Depuis le début de ce procès, j’essaie de comprendre pourquoi, socialement, nous avons le désir de lyncher des gens sur la place publique sans contexte. Pourquoi aimons-nous tant faire preuve de voyeurisme ? Il y a quelque chose de malsain dans le traitement de cette histoire.
J’ai l’impression de retourner en arrière souvent lorsque je vois les publications. J’ai l’impression qu’on est sur la place publique et qu’on accuse sans preuve. C’est une chasse aux sorcières 2.0 qui cherche quelqu’un à sacrifier au nom d’une fausse moralité.
La justice ne peut pas être laissée entre les mains de la place publique.
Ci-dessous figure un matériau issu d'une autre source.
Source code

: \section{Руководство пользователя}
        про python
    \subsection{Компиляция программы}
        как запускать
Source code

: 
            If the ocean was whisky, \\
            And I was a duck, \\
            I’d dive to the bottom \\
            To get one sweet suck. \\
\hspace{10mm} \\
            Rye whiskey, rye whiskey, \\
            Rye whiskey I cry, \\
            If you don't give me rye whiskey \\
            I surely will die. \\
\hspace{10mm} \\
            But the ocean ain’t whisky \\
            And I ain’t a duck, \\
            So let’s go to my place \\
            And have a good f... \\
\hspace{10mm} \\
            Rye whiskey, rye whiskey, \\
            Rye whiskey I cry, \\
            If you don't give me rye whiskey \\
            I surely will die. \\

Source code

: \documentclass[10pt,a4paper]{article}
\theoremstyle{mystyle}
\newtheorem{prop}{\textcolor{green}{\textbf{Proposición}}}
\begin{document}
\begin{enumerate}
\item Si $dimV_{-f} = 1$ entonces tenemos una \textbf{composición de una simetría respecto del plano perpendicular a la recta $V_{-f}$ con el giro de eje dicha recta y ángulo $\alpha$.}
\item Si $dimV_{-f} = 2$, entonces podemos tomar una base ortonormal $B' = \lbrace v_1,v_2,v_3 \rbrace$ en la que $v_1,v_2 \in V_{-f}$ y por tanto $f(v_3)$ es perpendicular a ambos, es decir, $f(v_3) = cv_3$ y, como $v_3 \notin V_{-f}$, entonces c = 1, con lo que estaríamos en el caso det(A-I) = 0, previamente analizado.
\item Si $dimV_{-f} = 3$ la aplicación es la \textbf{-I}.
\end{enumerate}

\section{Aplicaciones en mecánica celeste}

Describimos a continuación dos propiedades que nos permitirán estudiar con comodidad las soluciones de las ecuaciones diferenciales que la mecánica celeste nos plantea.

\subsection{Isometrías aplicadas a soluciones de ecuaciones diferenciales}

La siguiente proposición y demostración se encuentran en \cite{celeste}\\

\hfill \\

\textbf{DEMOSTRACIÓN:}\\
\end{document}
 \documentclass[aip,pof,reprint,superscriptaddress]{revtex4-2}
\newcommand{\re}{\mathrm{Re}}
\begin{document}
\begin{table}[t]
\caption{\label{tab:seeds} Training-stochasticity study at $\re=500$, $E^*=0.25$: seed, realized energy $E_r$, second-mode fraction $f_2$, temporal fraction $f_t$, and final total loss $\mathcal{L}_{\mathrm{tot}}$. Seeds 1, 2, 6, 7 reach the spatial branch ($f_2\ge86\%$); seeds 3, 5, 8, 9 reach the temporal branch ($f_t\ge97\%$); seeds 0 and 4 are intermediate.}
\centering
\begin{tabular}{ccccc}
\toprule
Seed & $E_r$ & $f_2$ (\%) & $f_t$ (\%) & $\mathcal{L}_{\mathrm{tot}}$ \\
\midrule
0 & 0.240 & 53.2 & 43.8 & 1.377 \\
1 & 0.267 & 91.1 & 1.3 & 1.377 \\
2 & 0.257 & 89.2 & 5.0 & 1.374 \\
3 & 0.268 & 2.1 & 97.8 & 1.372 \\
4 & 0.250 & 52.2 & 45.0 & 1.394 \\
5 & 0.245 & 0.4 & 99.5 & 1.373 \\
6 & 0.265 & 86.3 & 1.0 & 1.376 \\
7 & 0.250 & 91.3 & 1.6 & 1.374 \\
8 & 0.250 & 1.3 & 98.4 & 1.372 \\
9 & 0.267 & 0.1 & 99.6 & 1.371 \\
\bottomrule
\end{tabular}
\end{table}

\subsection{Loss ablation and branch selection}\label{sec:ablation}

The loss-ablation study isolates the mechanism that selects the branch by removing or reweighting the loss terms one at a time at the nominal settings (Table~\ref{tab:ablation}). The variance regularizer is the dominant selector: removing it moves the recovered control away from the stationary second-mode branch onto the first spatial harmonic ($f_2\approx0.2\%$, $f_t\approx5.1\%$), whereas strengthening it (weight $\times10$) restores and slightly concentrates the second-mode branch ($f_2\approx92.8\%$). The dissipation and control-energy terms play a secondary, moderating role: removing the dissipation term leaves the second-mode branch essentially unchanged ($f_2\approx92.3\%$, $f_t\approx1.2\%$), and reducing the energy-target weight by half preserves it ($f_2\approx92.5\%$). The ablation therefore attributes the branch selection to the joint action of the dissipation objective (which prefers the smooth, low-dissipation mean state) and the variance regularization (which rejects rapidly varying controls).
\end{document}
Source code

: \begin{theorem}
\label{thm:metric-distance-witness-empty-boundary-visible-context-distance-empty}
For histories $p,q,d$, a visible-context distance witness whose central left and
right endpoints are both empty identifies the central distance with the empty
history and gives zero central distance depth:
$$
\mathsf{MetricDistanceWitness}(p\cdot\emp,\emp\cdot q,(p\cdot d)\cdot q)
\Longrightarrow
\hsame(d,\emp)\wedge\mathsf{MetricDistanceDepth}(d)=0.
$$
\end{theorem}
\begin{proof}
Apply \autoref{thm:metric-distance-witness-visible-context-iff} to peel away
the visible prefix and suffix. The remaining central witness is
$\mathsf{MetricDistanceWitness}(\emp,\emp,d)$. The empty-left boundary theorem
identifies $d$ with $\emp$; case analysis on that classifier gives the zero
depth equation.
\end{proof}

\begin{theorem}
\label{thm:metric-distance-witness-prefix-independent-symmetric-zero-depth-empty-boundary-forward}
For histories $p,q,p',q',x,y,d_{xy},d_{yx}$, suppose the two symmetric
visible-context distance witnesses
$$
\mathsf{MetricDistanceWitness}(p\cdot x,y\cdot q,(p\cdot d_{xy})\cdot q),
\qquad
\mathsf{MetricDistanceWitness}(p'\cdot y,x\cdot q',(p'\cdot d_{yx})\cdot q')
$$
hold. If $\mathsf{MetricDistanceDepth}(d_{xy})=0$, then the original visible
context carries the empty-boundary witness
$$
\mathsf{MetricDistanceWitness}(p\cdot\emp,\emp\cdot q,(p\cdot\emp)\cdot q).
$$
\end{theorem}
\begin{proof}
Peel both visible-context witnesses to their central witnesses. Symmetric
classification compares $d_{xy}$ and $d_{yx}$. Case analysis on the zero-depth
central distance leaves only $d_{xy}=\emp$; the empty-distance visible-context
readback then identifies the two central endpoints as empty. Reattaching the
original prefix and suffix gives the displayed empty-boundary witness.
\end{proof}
Ça ne sert à rien. Surtout dans des cas comme celui-ci alors qu'il est question de violence conjugale, de dépendance, de problèmes plus profonds que seulement un simple procès en diffamation. Il s’agit de vies complexes qui ont été très sérieusement affectées par des circonstances difficiles, compliquées.
Voyez l’avocate Sophie Gagnon faire le point sur ce procès au bulletin Noovo Le Fil 22 la semaine dernière:
Amber Heard et Johnny Depp ont chacun leurs torts, cela a déjà été prouvé dans un autre procès en Grande-Bretagne auparavant. Mais le cirque médiatique qu’est devenu le procès actuel aux États-Unis n’a plus rien à voir avec un procès équitable. Le tout est rendu une télé-réalité acrimonieuse dans laquelle on se plaît à voir la misère et le pire de deux acteurs.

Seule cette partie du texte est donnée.